The Aquaris E4.5 will be offered to early adopters via a series of “flash sales” across the continent. The unlocked phone will retail for 169.90 euros, or roughly US$195, without the need for a contract.
This unique launch strategy was conceived as a way for the developers to gauge demand and respond to early feedback before offering the phone to a wider audience.
The phone’s Linux-based operating system was developed by UK-based Canonical, while the handsets were developed and produced by BQ, a technology firm based in Spain that already has produced an Android variant of the hardware.
This is the second attempt to bring the handset to market. Previously, an online crowdfunding campaign failed to generate enough interest and fell short of the campaign goals. Although that prior effort was unsuccessful, the developers of the operating system believe there is an untapped market for an affordable handset.
“The launch of the first Ubuntu smartphones is a significant milestone,” said Jane Silber, CEO of Canonical.
“The new experience we deliver for users, as well as the opportunities for differentiation for manufacturers and operators, are a compelling and much-needed change from what is available today,” Silber added.
Open Source Handset
The Aquaris E4.5 Ubuntu Edition is aimed at the midrange handset market in Europe. It features a 4.5 inch screen, dual SIM support, a front facing 5 megapixel camera, and an 8 megapixel rear facing camera.
While the Ubuntu OS can run apps written in either the HTML5 web programming language or its own native QML code, the user interface is built around Canonical’s Scopes technology.

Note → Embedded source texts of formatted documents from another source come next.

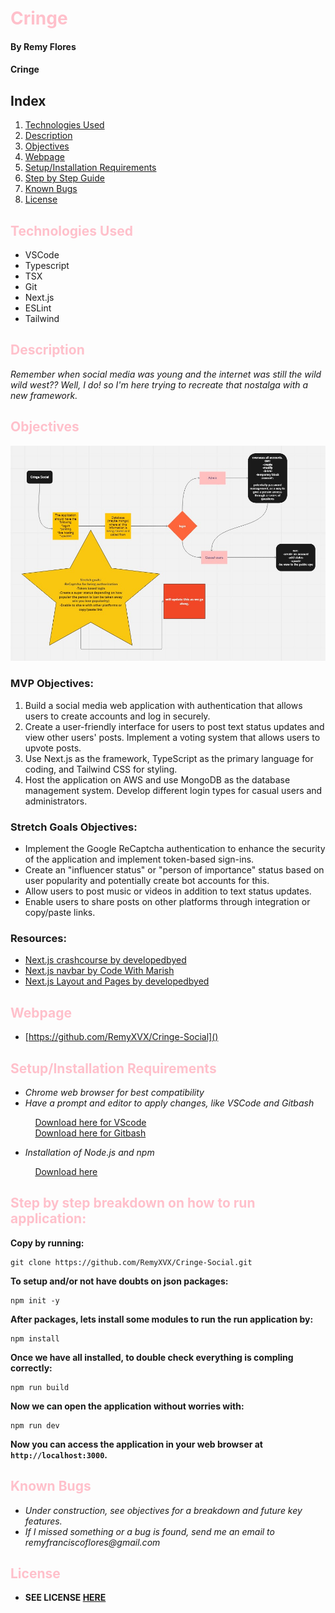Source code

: # <span style="color: Pink">Cringe

#### By **Remy Flores**

#### **Cringe**

## Index

1. [Technologies Used](#1)
2. [Description](#2)
3. [Objectives](#a)
4. [Webpage](#3)
5. [Setup/Installation Requirements](#4)
6. [Step by Step Guide](#5)
7. [Known Bugs](#6)
8. [License](#7)

## <a name="1" id="1"></a><span style="color: Pink">Technologies Used
* VSCode
* Typescript
* TSX
* Git
* Next.js
* ESLint
* Tailwind

## <a name="2" id="2"></a><span style="color: Pink">Description
_Remember when social media was young and the internet was still the wild wild west?? Well, I do! so I'm here trying to recreate that nostalga with a new framework._

## <a name="a" id="a"></a><span style="color: Pink">Objectives

![Alt text](public/flowchat%20-%20cringe.jpg)

### <strong>MVP Objectives:</strong>

1. Build a social media web application with authentication that allows users to create accounts and log in securely.
2. Create a user-friendly interface for users to post text status updates and view other users' posts.
Implement a voting system that allows users to upvote posts.
3. Use Next.js as the framework, TypeScript as the primary language for coding, and Tailwind CSS for styling.
4. Host the application on AWS and use MongoDB as the database management system.
Develop different login types for casual users and administrators.

### <strong>Stretch Goals Objectives:</strong>

* Implement the Google ReCaptcha authentication to enhance the security of the application and implement token-based sign-ins.
* Create an "influencer status" or "person of importance" status based on user popularity and potentially create bot accounts for this.
* Allow users to post music or videos in addition to text status updates.
* Enable users to share posts on other platforms through integration or copy/paste links.

### <strong>Resources:</strong>
- [Next.js crashcourse by developedbyed](https://www.youtube.com/watch?v=T63nY70eZF0&ab_channel=developedbyed)
- [Next.js navbar by Code With Marish](https://www.youtube.com/watch?v=NHy34_IqWj4&ab_channel=CodeWithMarish)
- [Next.js Layout and Pages by developedbyed](https://www.youtube.com/watch?v=zbYBgy_ChGY&ab_channel=developedbyed)

## <a name="3" id="3"></a><span style="color: Pink">Webpage
* [https://github.com/RemyXVX/Cringe-Social]()

## <a name="4" id="4"></a><span style="color: Pink">Setup/Installation Requirements
* _Chrome web browser for best compatibility_
* _Have a prompt and editor to apply changes, like VSCode and Gitbash_

&nbsp;&nbsp;&nbsp;&nbsp;&nbsp;&nbsp;&nbsp;&nbsp;&nbsp;&nbsp;[Download here for VScode](https://code.visualstudio.com/download)<br>
&nbsp;&nbsp;&nbsp;&nbsp;&nbsp;&nbsp;&nbsp;&nbsp;&nbsp;&nbsp;[Download here for Gitbash](https://git-scm.com/downloads)

* _Installation of Node.js and npm_

&nbsp;&nbsp;&nbsp;&nbsp;&nbsp;&nbsp;&nbsp;&nbsp;&nbsp;&nbsp;[Download here](https://nodejs.org/en/download/)

## <a name="5" id="5"></a><span style="color: Pink">Step by step breakdown on how to run application:

<strong>Copy by running:</strong>

```
git clone https://github.com/RemyXVX/Cringe-Social.git
```

<strong>To setup and/or not have doubts on json packages:</strong>

```
npm init -y
```

<strong>After packages, lets install some modules to run the run application by:</strong>

```
npm install
```

<strong>Once we have all installed, to double check everything is compling correctly:</strong>

```
npm run build
```

<strong>Now we can open the application without worries with:</strong>
```
npm run dev
```

<strong>Now you can access the application in your web browser at `http://localhost:3000`.</strong>

## <a name="6" id="6"></a> <span style="color: Pink">Known Bugs
* _Under construction, see objectives for a breakdown and future key features._
* _If I missed something or a bug is found, send me an email to remyfranciscoflores@gmail.com_

## <a name="7" id="7"></a><span style="color: Pink">License
* **SEE LICENSE [HERE](./LICENSE)**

This is designed to emulate a swipe-based card system that is similar to the Google now personal assistant. Canonical noted that these are a reinvention of the mobile UI that is intended to present the most important digital life services to the handset user. These include such services as social, web, photos, music and local services — and each is placed directly on the screen.
However, as a mobile UI this could actually play against Ubuntu’s strengths as a desktop platform.
“To encourage a third party ecosystem they’ve built the experience around HTML5,” noted Ian Fogg, senior director and head of the mobile and telecoms team at IHS Screen Digest.
For the Aquaris E4.5 “Canonical has partnered with a small device maker, which produced a low end smartphone with a modest processor,” Fogg told LinuxInsider. “That is very different from what is typically offered to the savvy users of Linux on the desktops. Canonical, with its handset OS is moving in a very different direction.”
The Aquaris E4.5’s greatest strength is its price. Though that alone may not be enough to generate the early buzz to make the handset a smash hit.
“This is a middle-level smartphone aimed at customers who want to be part of the free OS segment,” added Roger Enter, principal analyst at Recon Analytics.
“The problem is that there are not a lot of apps for it yet, which is a problem that for a long time plagued the Linux/Ubuntu world too,” Entner told LinuxInsider. “Now they have a basic set but the same problem will haunt them in smartphones.
“It [won’t be] a game changer unless a very large operator would put massive support behind it at the expense of Apple/iPhone and Google/Android right at the time when operators have completely pulled back from that,” Entner added.
Even with the relatively attractive price point, the Aquaris E4.5 could still face numerous problems, not the least of which is that the marketplace for smartphones remains highly contested, with scarce opportunities for the smaller players.
“The smartphone market is extremely competitive,” said Fogg. “Everyone from BlackBerry to Microsoft is struggling to make headway in the market, and a giant like Microsoft has much larger resources than a company like Canonical.
“So it will be harder for Canonical to break into the market,” Fogg stressed.
“This is another entrant in the smartphone race,” added telecommunications industry analyst Jeff Kagan.
“The leaders are Apple with iPhone and Google with Android like the Samsung Galaxy,” Kagan told LinuxInsider. “They have close to 90 percent market share between the two of them. Microsoft Nokia is number three — and they only have single digit market share.”